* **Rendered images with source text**

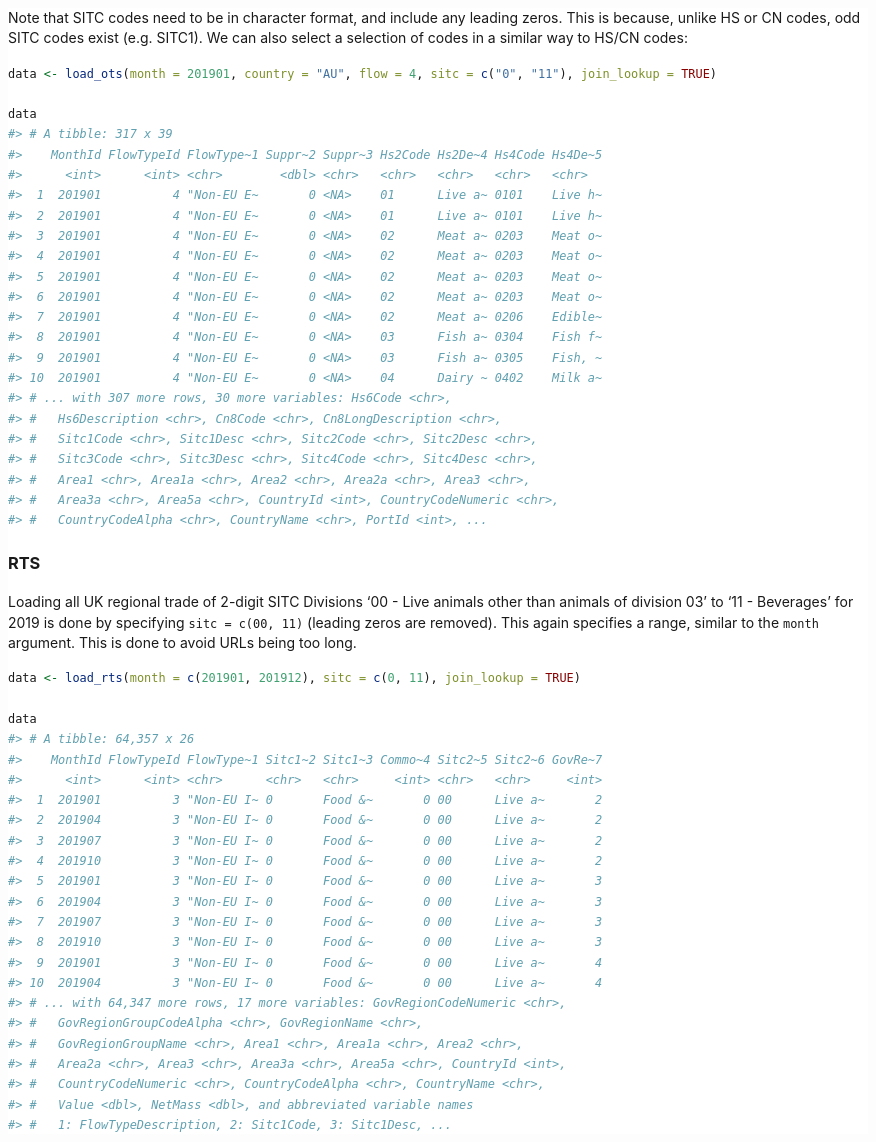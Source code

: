 Note that SITC codes need to be in character format, and include any
leading zeros. This is because, unlike HS or CN codes, odd SITC codes
exist (e.g. SITC1). We can also select a selection of codes in a similar
way to HS/CN codes:

``` r
data <- load_ots(month = 201901, country = "AU", flow = 4, sitc = c("0", "11"), join_lookup = TRUE)

data
#> # A tibble: 317 x 39
#>    MonthId FlowTypeId FlowType~1 Suppr~2 Suppr~3 Hs2Code Hs2De~4 Hs4Code Hs4De~5
#>      <int>      <int> <chr>        <dbl> <chr>   <chr>   <chr>   <chr>   <chr>  
#>  1  201901          4 "Non-EU E~       0 <NA>    01      Live a~ 0101    Live h~
#>  2  201901          4 "Non-EU E~       0 <NA>    01      Live a~ 0101    Live h~
#>  3  201901          4 "Non-EU E~       0 <NA>    02      Meat a~ 0203    Meat o~
#>  4  201901          4 "Non-EU E~       0 <NA>    02      Meat a~ 0203    Meat o~
#>  5  201901          4 "Non-EU E~       0 <NA>    02      Meat a~ 0203    Meat o~
#>  6  201901          4 "Non-EU E~       0 <NA>    02      Meat a~ 0203    Meat o~
#>  7  201901          4 "Non-EU E~       0 <NA>    02      Meat a~ 0206    Edible~
#>  8  201901          4 "Non-EU E~       0 <NA>    03      Fish a~ 0304    Fish f~
#>  9  201901          4 "Non-EU E~       0 <NA>    03      Fish a~ 0305    Fish, ~
#> 10  201901          4 "Non-EU E~       0 <NA>    04      Dairy ~ 0402    Milk a~
#> # ... with 307 more rows, 30 more variables: Hs6Code <chr>,
#> #   Hs6Description <chr>, Cn8Code <chr>, Cn8LongDescription <chr>,
#> #   Sitc1Code <chr>, Sitc1Desc <chr>, Sitc2Code <chr>, Sitc2Desc <chr>,
#> #   Sitc3Code <chr>, Sitc3Desc <chr>, Sitc4Code <chr>, Sitc4Desc <chr>,
#> #   Area1 <chr>, Area1a <chr>, Area2 <chr>, Area2a <chr>, Area3 <chr>,
#> #   Area3a <chr>, Area5a <chr>, CountryId <int>, CountryCodeNumeric <chr>,
#> #   CountryCodeAlpha <chr>, CountryName <chr>, PortId <int>, ...
```

### RTS

Loading all UK regional trade of 2-digit SITC Divisions ‘00 - Live
animals other than animals of division 03’ to ‘11 - Beverages’ for 2019
is done by specifying `sitc = c(00, 11)` (leading zeros are removed).
This again specifies a range, similar to the `month` argument. This is
done to avoid URLs being too long.

``` r
data <- load_rts(month = c(201901, 201912), sitc = c(0, 11), join_lookup = TRUE)

data
#> # A tibble: 64,357 x 26
#>    MonthId FlowTypeId FlowType~1 Sitc1~2 Sitc1~3 Commo~4 Sitc2~5 Sitc2~6 GovRe~7
#>      <int>      <int> <chr>      <chr>   <chr>     <int> <chr>   <chr>     <int>
#>  1  201901          3 "Non-EU I~ 0       Food &~       0 00      Live a~       2
#>  2  201904          3 "Non-EU I~ 0       Food &~       0 00      Live a~       2
#>  3  201907          3 "Non-EU I~ 0       Food &~       0 00      Live a~       2
#>  4  201910          3 "Non-EU I~ 0       Food &~       0 00      Live a~       2
#>  5  201901          3 "Non-EU I~ 0       Food &~       0 00      Live a~       3
#>  6  201904          3 "Non-EU I~ 0       Food &~       0 00      Live a~       3
#>  7  201907          3 "Non-EU I~ 0       Food &~       0 00      Live a~       3
#>  8  201910          3 "Non-EU I~ 0       Food &~       0 00      Live a~       3
#>  9  201901          3 "Non-EU I~ 0       Food &~       0 00      Live a~       4
#> 10  201904          3 "Non-EU I~ 0       Food &~       0 00      Live a~       4
#> # ... with 64,347 more rows, 17 more variables: GovRegionCodeNumeric <chr>,
#> #   GovRegionGroupCodeAlpha <chr>, GovRegionName <chr>,
#> #   GovRegionGroupName <chr>, Area1 <chr>, Area1a <chr>, Area2 <chr>,
#> #   Area2a <chr>, Area3 <chr>, Area3a <chr>, Area5a <chr>, CountryId <int>,
#> #   CountryCodeNumeric <chr>, CountryCodeAlpha <chr>, CountryName <chr>,
#> #   Value <dbl>, NetMass <dbl>, and abbreviated variable names
#> #   1: FlowTypeDescription, 2: Sitc1Code, 3: Sitc1Desc, ...
```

* **TASK TO CARRY OUT**
The records above are to be restated word for word, excluding all pictures.

* **WRITTEN SOLUTION**
Source code

: Note that SITC codes need to be in character format, and include any
leading zeros. This is because, unlike HS or CN codes, odd SITC codes
exist (e.g. SITC1). We can also select a selection of codes in a similar
way to HS/CN codes:

``` r
data <- load_ots(month = 201901, country = "AU", flow = 4, sitc = c("0", "11"), join_lookup = TRUE)

data
#> # A tibble: 317 x 39
#>    MonthId FlowTypeId FlowType~1 Suppr~2 Suppr~3 Hs2Code Hs2De~4 Hs4Code Hs4De~5
#>      <int>      <int> <chr>        <dbl> <chr>   <chr>   <chr>   <chr>   <chr>  
#>  1  201901          4 "Non-EU E~       0 <NA>    01      Live a~ 0101    Live h~
#>  2  201901          4 "Non-EU E~       0 <NA>    01      Live a~ 0101    Live h~
#>  3  201901          4 "Non-EU E~       0 <NA>    02      Meat a~ 0203    Meat o~
#>  4  201901          4 "Non-EU E~       0 <NA>    02      Meat a~ 0203    Meat o~
#>  5  201901          4 "Non-EU E~       0 <NA>    02      Meat a~ 0203    Meat o~
#>  6  201901          4 "Non-EU E~       0 <NA>    02      Meat a~ 0203    Meat o~
#>  7  201901          4 "Non-EU E~       0 <NA>    02      Meat a~ 0206    Edible~
#>  8  201901          4 "Non-EU E~       0 <NA>    03      Fish a~ 0304    Fish f~
#>  9  201901          4 "Non-EU E~       0 <NA>    03      Fish a~ 0305    Fish, ~
#> 10  201901          4 "Non-EU E~       0 <NA>    04      Dairy ~ 0402    Milk a~
#> # ... with 307 more rows, 30 more variables: Hs6Code <chr>,
#> #   Hs6Description <chr>, Cn8Code <chr>, Cn8LongDescription <chr>,
#> #   Sitc1Code <chr>, Sitc1Desc <chr>, Sitc2Code <chr>, Sitc2Desc <chr>,
#> #   Sitc3Code <chr>, Sitc3Desc <chr>, Sitc4Code <chr>, Sitc4Desc <chr>,
#> #   Area1 <chr>, Area1a <chr>, Area2 <chr>, Area2a <chr>, Area3 <chr>,
#> #   Area3a <chr>, Area5a <chr>, CountryId <int>, CountryCodeNumeric <chr>,
#> #   CountryCodeAlpha <chr>, CountryName <chr>, PortId <int>, ...
```

### RTS

Loading all UK regional trade of 2-digit SITC Divisions ‘00 - Live
animals other than animals of division 03’ to ‘11 - Beverages’ for 2019
is done by specifying `sitc = c(00, 11)` (leading zeros are removed).
This again specifies a range, similar to the `month` argument. This is
done to avoid URLs being too long.

``` r
data <- load_rts(month = c(201901, 201912), sitc = c(0, 11), join_lookup = TRUE)

data
#> # A tibble: 64,357 x 26
#>    MonthId FlowTypeId FlowType~1 Sitc1~2 Sitc1~3 Commo~4 Sitc2~5 Sitc2~6 GovRe~7
#>      <int>      <int> <chr>      <chr>   <chr>     <int> <chr>   <chr>     <int>
#>  1  201901          3 "Non-EU I~ 0       Food &~       0 00      Live a~       2
#>  2  201904          3 "Non-EU I~ 0       Food &~       0 00      Live a~       2
#>  3  201907          3 "Non-EU I~ 0       Food &~       0 00      Live a~       2
#>  4  201910          3 "Non-EU I~ 0       Food &~       0 00      Live a~       2
#>  5  201901          3 "Non-EU I~ 0       Food &~       0 00      Live a~       3
#>  6  201904          3 "Non-EU I~ 0       Food &~       0 00      Live a~       3
#>  7  201907          3 "Non-EU I~ 0       Food &~       0 00      Live a~       3
#>  8  201910          3 "Non-EU I~ 0       Food &~       0 00      Live a~       3
#>  9  201901          3 "Non-EU I~ 0       Food &~       0 00      Live a~       4
#> 10  201904          3 "Non-EU I~ 0       Food &~       0 00      Live a~       4
#> # ... with 64,347 more rows, 17 more variables: GovRegionCodeNumeric <chr>,
#> #   GovRegionGroupCodeAlpha <chr>, GovRegionName <chr>,
#> #   GovRegionGroupName <chr>, Area1 <chr>, Area1a <chr>, Area2 <chr>,
#> #   Area2a <chr>, Area3 <chr>, Area3a <chr>, Area5a <chr>, CountryId <int>,
#> #   CountryCodeNumeric <chr>, CountryCodeAlpha <chr>, CountryName <chr>,
#> #   Value <dbl>, NetMass <dbl>, and abbreviated variable names
#> #   1: FlowTypeDescription, 2: Sitc1Code, 3: Sitc1Desc, ...
```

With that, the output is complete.